Andrew Sullivan, of The New Republic, and I may not agree on everything, but there are some issues upon which we are indistinguishable. Namely, the utter lack of moral sense displayed by the Guardian in their latest editorial on the Madrid bombing:
The stunning aspect of this boilerplate is how utterly empty it is. The only constructive suggestion the Guardian proffers is an "international conference." No this is not, apparently, self-parody. While hundreds lie dead, the most important thing is to stick on your lapel name-labels, hurry down to the nearest Marriott lobby, and have a seminar. Above all, after an atrocity of this scale, it is vital that the perpetrators of such evil not "be hunted down and smoked out of their lairs." Heaven forbid such an action. That would be the American way, after all.This is a large part of the reason Mark Steyn predicts the doom of 'Old Europe.' It just doesn't know right from wrong, and when confronted with true evil, it doesn't know how to respond.

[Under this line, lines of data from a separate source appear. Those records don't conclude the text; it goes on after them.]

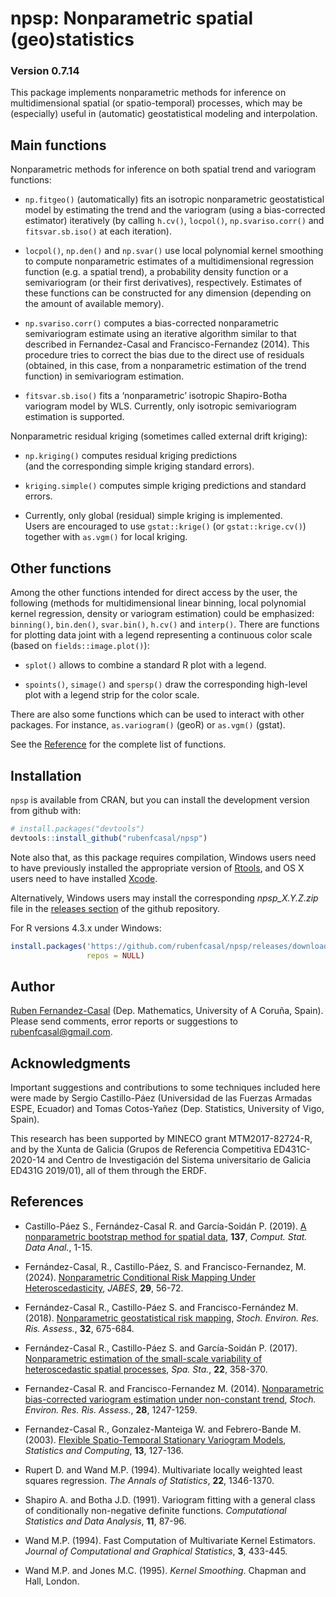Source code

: 
<!-- 
README.md is generated from README.Rmd. 
Please edit that file 
-->

# npsp: Nonparametric spatial (geo)statistics

### Version 0.7.14

This package implements nonparametric methods for inference on
multidimensional spatial (or spatio-temporal) processes, which may be
(especially) useful in (automatic) geostatistical modeling and
interpolation.

## Main functions

Nonparametric methods for inference on both spatial trend and variogram
functions:

- `np.fitgeo()` (automatically) fits an isotropic nonparametric
  geostatistical model by estimating the trend and the variogram (using
  a bias-corrected estimator) iteratively (by calling `h.cv()`,
  `locpol()`, `np.svariso.corr()` and `fitsvar.sb.iso()` at each
  iteration).

- `locpol()`, `np.den()` and `np.svar()` use local polynomial kernel
  smoothing to compute nonparametric estimates of a multidimensional
  regression function (e.g. a spatial trend), a probability density
  function or a semivariogram (or their first derivatives),
  respectively. Estimates of these functions can be constructed for any
  dimension (depending on the amount of available memory).

- `np.svariso.corr()` computes a bias-corrected nonparametric
  semivariogram estimate using an iterative algorithm similar to that
  described in Fernandez-Casal and Francisco-Fernandez (2014). This
  procedure tries to correct the bias due to the direct use of residuals
  (obtained, in this case, from a nonparametric estimation of the trend
  function) in semivariogram estimation.

- `fitsvar.sb.iso()` fits a ‘nonparametric’ isotropic Shapiro-Botha
  variogram model by WLS. Currently, only isotropic semivariogram
  estimation is supported.

Nonparametric residual kriging (sometimes called external drift
kriging):

- `np.kriging()` computes residual kriging predictions  
  (and the corresponding simple kriging standard errors).

- `kriging.simple()` computes simple kriging predictions and standard
  errors.

- Currently, only global (residual) simple kriging is implemented.  
  Users are encouraged to use `gstat::krige()` (or `gstat::krige.cv()`)
  together with `as.vgm()` for local kriging.

## Other functions

Among the other functions intended for direct access by the user, the
following (methods for multidimensional linear binning, local polynomial
kernel regression, density or variogram estimation) could be emphasized:
`binning()`, `bin.den()`, `svar.bin()`, `h.cv()` and `interp()`. There
are functions for plotting data joint with a legend representing a
continuous color scale (based on `fields::image.plot()`):

- `splot()` allows to combine a standard R plot with a legend.

- `spoints()`, `simage()` and `spersp()` draw the corresponding
  high-level plot with a legend strip for the color scale.

There are also some functions which can be used to interact with other
packages. For instance, `as.variogram()` (geoR) or `as.vgm()` (gstat).

See the
[Reference](https://rubenfcasal.github.io/npsp/reference/index.html) for
the complete list of functions.

## Installation

`npsp` is available from CRAN, but you can install the development
version from github with:

``` r
# install.packages("devtools")
devtools::install_github("rubenfcasal/npsp")
```

Note also that, as this package requires compilation, Windows users need
to have previously installed the appropriate version of
[Rtools](https://cran.r-project.org/bin/windows/Rtools/), and OS X users
need to have installed
[Xcode](https://apps.apple.com/us/app/xcode/id497799835).

Alternatively, Windows users may install the corresponding
*npsp_X.Y.Z.zip* file in the [releases
section](https://github.com/rubenfcasal/npsp/releases/latest) of the
github repository.

For R versions 4.3.x under Windows:

``` r
install.packages('https://github.com/rubenfcasal/npsp/releases/download/v0.7-14/npsp_0.7-14.zip',
                 repos = NULL)
```

## Author

[Ruben Fernandez-Casal](https://rubenfcasal.github.io) (Dep.
Mathematics, University of A Coruña, Spain). Please send comments, error
reports or suggestions to <rubenfcasal@gmail.com>.

## Acknowledgments

Important suggestions and contributions to some techniques included here
were made by Sergio Castillo-Páez (Universidad de las Fuerzas Armadas
ESPE, Ecuador) and Tomas Cotos-Yañez (Dep. Statistics, University of
Vigo, Spain).

This research has been supported by MINECO grant MTM2017-82724-R, and by
the Xunta de Galicia (Grupos de Referencia Competitiva ED431C-2020-14
and Centro de Investigación del Sistema universitario de Galicia ED431G
2019/01), all of them through the ERDF.

## References

- Castillo-Páez S., Fernández-Casal R. and García-Soidán P. (2019). [A
  nonparametric bootstrap method for spatial
  data](https://doi.org/10.1016/j.csda.2019.01.017), **137**, *Comput.
  Stat. Data Anal.*, 1-15.

- Fernández-Casal, R., Castillo-Páez, S. and Francisco-Fernandez, M.
  (2024). [Nonparametric Conditional Risk Mapping Under
  Heteroscedasticity](https://doi.org/10.1007/s13253-023-00555-0),
  *JABES*, **29**, 56-72.

- Fernández-Casal R., Castillo-Páez S. and Francisco-Fernández M.
  (2018). [Nonparametric geostatistical risk
  mapping](https://doi.org/10.1007/s00477-017-1407-y), *Stoch. Environ.
  Res. Ris. Assess.*, **32**, 675-684.

- Fernández-Casal R., Castillo-Páez S. and García-Soidán P. (2017).
  [Nonparametric estimation of the small-scale variability of
  heteroscedastic spatial
  processes](https://doi.org/10.1016/j.spasta.2017.04.001), *Spa. Sta.*,
  **22**, 358-370.

- Fernandez-Casal R. and Francisco-Fernandez M. (2014). [Nonparametric
  bias-corrected variogram estimation under non-constant
  trend](https://doi.org/10.1007/s00477-013-0817-8), *Stoch. Environ.
  Res. Ris. Assess.*, **28**, 1247-1259.

- Fernandez-Casal R., Gonzalez-Manteiga W. and Febrero-Bande M. (2003).
  [Flexible Spatio-Temporal Stationary Variogram
  Models](https://doi.org/10.1023/A:1023204525046), *Statistics and
  Computing*, **13**, 127-136.

- Rupert D. and Wand M.P. (1994). Multivariate locally weighted least
  squares regression. *The Annals of Statistics*, **22**, 1346-1370.

- Shapiro A. and Botha J.D. (1991). Variogram fitting with a general
  class of conditionally non-negative definite functions. *Computational
  Statistics and Data Analysis*, **11**, 87-96.

- Wand M.P. (1994). Fast Computation of Multivariate Kernel Estimators.
  *Journal of Computational and Graphical Statistics*, **3**, 433-445.

- Wand M.P. and Jones M.C. (1995). *Kernel Smoothing*. Chapman and Hall,
  London.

In Europe, there are no bad guys, even those who deliberately murdered almost 200 innocents and threaten to murder countless more. Ask yourself: If the Guardian cannot call these people "bad guys," then who qualifies? And if the leaders of democratic societies cannot qualify in this context as "good guys," then who qualifies? What we have here is complete moral nihilism in the face of unspeakable violence.
It's not complete moral nihilism, alas. It's not as if they show the same unwillingness to pass judgment where American actions are concerned....and so does Steven Den Beste:
Of course, the answer is obvious: America is the bad guys. Anyone who opposes America can't be bad guys, which is why the Madrid murderers can't be condemned.